[Start of section]
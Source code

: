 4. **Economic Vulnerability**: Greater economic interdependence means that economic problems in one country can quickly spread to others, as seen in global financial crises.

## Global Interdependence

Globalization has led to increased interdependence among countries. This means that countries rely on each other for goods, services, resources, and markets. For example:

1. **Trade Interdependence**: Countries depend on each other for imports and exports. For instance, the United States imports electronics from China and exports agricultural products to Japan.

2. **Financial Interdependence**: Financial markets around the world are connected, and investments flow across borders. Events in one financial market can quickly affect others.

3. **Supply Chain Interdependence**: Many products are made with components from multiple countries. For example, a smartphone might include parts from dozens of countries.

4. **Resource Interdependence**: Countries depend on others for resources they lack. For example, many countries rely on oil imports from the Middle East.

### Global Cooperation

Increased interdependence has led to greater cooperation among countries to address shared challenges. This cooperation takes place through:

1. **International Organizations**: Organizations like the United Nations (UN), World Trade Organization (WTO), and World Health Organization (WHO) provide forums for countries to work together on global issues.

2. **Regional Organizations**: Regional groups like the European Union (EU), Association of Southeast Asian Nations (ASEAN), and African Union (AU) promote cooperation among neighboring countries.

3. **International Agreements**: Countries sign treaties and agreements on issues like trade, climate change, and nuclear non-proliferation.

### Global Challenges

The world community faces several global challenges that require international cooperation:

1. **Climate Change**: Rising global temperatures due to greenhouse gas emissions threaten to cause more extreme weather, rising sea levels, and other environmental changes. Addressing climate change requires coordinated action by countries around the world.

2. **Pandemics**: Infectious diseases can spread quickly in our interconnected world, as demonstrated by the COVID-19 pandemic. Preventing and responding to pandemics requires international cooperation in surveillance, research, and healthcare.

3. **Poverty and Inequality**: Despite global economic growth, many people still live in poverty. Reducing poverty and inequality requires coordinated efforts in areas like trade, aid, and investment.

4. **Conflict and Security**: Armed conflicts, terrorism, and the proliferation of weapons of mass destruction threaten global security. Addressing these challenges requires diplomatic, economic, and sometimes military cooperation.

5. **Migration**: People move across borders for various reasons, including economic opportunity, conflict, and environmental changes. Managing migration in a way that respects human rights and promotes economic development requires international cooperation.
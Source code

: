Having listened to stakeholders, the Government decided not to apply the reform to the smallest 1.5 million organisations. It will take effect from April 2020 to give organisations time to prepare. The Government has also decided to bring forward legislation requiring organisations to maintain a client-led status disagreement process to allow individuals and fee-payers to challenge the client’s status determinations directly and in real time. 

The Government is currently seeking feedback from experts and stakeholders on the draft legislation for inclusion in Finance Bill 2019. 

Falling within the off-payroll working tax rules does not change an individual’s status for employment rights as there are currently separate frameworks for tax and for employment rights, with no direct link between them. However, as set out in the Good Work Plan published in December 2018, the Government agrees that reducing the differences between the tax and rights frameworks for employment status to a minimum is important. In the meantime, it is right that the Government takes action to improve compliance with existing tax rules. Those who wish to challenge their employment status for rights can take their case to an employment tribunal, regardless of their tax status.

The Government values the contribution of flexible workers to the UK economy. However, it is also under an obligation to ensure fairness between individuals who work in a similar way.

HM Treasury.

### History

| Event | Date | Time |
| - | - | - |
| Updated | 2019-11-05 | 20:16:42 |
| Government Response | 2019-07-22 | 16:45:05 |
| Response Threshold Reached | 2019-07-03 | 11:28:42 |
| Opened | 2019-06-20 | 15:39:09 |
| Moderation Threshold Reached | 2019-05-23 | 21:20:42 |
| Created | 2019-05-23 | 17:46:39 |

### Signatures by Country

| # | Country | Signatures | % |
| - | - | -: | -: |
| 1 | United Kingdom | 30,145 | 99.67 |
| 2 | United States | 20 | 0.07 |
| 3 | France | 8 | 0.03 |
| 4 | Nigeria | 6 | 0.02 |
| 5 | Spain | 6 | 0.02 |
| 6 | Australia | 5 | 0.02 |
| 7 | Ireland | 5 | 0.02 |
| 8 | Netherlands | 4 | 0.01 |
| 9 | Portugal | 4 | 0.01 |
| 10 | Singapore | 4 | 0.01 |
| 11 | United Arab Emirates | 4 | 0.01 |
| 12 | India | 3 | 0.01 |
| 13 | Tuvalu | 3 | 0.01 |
[End of section]
# TRY IT
Please find how many lines of the entries above include the string "products", giving the number and nothing else.

# TASK SOLUTION
2